Give a bare count of the lines with "constaté" in the material below.

↓↓↓

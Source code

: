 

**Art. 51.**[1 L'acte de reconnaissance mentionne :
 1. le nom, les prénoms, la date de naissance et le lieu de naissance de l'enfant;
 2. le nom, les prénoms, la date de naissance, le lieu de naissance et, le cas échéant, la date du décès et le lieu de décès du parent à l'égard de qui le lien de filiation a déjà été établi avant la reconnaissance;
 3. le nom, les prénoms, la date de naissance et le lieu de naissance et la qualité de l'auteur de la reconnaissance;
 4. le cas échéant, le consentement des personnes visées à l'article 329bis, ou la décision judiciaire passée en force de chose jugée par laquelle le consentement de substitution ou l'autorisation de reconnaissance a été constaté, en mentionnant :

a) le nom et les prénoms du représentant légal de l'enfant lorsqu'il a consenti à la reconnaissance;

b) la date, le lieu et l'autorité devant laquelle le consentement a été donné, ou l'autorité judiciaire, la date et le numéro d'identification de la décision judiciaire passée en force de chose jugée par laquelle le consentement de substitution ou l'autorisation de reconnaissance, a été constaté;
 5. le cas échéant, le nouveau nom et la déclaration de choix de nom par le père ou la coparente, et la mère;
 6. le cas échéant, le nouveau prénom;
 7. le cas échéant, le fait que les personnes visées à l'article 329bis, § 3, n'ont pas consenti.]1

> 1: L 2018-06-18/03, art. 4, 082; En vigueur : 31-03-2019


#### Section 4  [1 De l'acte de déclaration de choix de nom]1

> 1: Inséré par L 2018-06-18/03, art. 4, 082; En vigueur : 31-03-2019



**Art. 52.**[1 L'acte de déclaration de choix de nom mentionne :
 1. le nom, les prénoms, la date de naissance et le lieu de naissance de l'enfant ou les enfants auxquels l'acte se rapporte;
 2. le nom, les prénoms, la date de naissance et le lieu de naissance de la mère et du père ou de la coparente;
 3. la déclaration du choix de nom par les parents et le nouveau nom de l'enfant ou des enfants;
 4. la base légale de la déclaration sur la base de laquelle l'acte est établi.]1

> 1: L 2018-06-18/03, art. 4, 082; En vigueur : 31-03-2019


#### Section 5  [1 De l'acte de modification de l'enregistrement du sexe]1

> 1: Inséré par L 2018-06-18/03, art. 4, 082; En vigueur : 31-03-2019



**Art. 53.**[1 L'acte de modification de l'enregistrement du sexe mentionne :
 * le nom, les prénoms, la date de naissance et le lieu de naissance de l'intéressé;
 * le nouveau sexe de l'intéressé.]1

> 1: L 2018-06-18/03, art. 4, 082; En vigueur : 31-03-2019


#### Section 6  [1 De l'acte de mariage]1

↑↑↑

→ Completed exercise:
2